January 27, 2015
In the two days since US President Barack Obama has arrived in India, we have witnessed a multitude of memorable photo opportunities: Obama and Prime Minister Narendra Modi hugging, them having tea at Hyderabad House, and Obama’s appearance at the Republic Day parade. But what is this visit all about? What is it meant to achieve? There are three ways of evaluating Obama’s second — and most likely final — visit to India as president.
The most obvious is through a purely symbolic lens: the significance of having a US president as chief guest at India’s Republic Day. This alone ensures that it is no ordinary visit but an implicit acknowledgement and celebration by the US of India’s constitutional democracy, its diversity and role as a responsible military power. Additionally, between his two visits, Obama will have spent almost a week of his eight-year presidency in India, a not-insignificant amount of time, given his priorities at home and abroad with respect to West Asia, Afghanistan/ Pakistan, Russia and China.

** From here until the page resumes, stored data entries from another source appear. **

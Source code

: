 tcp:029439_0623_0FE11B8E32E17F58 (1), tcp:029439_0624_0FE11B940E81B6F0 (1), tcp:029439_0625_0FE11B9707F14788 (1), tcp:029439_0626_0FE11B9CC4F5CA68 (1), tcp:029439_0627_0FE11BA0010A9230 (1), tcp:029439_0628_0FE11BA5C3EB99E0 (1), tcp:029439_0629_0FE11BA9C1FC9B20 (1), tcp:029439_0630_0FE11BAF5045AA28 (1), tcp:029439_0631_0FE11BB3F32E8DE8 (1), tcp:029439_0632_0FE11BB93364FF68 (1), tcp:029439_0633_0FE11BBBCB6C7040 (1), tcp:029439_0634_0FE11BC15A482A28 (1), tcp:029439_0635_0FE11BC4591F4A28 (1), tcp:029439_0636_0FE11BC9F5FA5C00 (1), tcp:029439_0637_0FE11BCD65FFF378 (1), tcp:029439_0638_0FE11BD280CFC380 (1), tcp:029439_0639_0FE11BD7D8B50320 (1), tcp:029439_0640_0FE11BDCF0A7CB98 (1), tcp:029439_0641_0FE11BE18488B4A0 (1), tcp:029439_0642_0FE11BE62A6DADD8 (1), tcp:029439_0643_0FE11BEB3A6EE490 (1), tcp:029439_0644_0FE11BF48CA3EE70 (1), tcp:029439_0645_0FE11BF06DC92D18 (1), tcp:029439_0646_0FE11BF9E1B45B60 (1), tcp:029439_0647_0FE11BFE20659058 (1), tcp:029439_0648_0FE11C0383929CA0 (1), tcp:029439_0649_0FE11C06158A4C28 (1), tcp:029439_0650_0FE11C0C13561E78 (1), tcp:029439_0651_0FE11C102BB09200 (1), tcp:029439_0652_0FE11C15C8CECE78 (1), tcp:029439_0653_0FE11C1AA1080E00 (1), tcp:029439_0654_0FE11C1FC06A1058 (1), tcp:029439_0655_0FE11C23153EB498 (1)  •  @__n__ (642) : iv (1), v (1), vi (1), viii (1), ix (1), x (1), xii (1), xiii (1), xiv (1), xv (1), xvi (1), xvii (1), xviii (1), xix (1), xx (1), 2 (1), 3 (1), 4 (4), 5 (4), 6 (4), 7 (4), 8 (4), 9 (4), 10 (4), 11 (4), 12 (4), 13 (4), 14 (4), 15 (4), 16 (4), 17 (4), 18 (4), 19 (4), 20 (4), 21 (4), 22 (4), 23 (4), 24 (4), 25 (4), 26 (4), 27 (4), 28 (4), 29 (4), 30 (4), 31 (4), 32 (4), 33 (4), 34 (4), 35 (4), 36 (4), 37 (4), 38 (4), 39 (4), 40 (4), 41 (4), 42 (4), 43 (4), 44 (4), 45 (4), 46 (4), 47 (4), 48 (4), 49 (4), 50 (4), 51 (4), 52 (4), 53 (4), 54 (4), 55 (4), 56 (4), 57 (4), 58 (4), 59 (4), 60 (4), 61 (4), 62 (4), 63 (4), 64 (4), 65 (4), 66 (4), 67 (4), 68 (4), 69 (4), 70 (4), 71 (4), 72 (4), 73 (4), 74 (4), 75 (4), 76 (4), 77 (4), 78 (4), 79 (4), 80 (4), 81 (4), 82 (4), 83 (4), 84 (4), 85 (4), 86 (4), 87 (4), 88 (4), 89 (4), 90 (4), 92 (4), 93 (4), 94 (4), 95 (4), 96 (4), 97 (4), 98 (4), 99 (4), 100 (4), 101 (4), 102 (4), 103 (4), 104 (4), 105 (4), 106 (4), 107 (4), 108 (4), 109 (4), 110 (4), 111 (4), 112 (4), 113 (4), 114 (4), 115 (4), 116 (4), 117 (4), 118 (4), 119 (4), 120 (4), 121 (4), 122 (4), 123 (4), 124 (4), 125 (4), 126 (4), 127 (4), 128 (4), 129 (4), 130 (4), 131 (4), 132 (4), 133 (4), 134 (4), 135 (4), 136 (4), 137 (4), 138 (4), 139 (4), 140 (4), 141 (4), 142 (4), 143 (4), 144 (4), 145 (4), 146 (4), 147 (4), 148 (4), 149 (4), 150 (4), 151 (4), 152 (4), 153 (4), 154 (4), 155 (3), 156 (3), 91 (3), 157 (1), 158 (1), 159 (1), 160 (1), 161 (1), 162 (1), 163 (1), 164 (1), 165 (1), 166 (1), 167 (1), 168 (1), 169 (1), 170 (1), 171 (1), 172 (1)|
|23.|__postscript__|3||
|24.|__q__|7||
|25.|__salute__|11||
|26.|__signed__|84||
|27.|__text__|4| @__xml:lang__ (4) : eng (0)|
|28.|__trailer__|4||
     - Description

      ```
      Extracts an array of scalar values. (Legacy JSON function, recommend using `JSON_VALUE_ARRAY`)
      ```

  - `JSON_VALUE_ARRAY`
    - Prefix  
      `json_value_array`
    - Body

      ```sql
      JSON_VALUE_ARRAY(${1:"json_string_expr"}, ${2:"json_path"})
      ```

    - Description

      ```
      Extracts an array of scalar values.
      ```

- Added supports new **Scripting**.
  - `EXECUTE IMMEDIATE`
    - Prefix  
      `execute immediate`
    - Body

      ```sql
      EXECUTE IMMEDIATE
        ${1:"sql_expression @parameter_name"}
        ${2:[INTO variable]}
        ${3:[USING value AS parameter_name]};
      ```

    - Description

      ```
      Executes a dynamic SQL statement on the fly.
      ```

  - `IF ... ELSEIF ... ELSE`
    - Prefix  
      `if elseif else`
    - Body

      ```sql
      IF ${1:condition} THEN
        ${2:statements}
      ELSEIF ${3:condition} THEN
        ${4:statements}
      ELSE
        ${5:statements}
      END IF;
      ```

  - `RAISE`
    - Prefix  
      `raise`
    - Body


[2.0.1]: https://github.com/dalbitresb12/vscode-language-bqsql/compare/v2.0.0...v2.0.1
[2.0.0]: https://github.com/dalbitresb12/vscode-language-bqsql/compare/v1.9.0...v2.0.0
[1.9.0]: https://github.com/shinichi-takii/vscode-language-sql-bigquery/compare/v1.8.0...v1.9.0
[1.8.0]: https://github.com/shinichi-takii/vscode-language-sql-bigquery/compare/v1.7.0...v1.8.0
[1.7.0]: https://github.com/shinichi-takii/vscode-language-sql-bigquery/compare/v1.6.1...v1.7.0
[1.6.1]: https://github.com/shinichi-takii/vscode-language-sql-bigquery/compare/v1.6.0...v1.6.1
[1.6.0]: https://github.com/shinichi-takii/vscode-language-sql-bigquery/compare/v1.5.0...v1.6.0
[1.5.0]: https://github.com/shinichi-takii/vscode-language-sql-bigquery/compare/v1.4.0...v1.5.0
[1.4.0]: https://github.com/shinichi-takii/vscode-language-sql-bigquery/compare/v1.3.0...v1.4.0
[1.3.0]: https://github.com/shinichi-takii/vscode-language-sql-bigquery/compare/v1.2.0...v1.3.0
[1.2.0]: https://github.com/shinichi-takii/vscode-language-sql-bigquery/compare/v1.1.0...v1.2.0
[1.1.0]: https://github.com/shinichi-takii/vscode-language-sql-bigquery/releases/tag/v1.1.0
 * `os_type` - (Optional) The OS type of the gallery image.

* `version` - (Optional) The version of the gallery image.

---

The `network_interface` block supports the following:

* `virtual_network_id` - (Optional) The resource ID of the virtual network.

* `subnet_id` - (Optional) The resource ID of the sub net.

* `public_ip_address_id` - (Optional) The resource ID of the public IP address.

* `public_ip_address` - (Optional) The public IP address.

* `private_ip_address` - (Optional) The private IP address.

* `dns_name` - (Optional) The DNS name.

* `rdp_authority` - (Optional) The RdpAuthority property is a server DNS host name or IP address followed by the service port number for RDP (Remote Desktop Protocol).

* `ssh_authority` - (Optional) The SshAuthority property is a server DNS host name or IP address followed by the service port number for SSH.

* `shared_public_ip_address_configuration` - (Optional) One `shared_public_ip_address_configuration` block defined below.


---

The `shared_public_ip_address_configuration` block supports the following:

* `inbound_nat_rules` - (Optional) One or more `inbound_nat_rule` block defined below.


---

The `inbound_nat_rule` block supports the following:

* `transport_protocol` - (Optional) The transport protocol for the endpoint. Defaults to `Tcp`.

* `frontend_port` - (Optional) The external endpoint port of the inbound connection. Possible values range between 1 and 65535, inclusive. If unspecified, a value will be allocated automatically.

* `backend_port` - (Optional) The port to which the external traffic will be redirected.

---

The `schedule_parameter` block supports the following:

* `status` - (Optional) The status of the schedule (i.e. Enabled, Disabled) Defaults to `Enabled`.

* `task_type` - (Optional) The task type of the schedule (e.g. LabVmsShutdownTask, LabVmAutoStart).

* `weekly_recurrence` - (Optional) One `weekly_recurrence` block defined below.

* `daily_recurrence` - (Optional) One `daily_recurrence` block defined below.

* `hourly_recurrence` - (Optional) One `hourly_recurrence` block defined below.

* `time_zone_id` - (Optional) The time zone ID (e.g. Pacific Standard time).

Obama was also greeted warmly in the Indian capital this week, at a time when US relations with several other major countries — Russia and China, and even allies such as Germany, Japan, Turkey and Israel — are relatively poor or frosty. Despite the tyranny of routine crisis management, both sides have shown that they can take the time to invest further in a mutually beneficial partnership. By this measure, Obama’s very presence at Republic Day already makes this visit a success.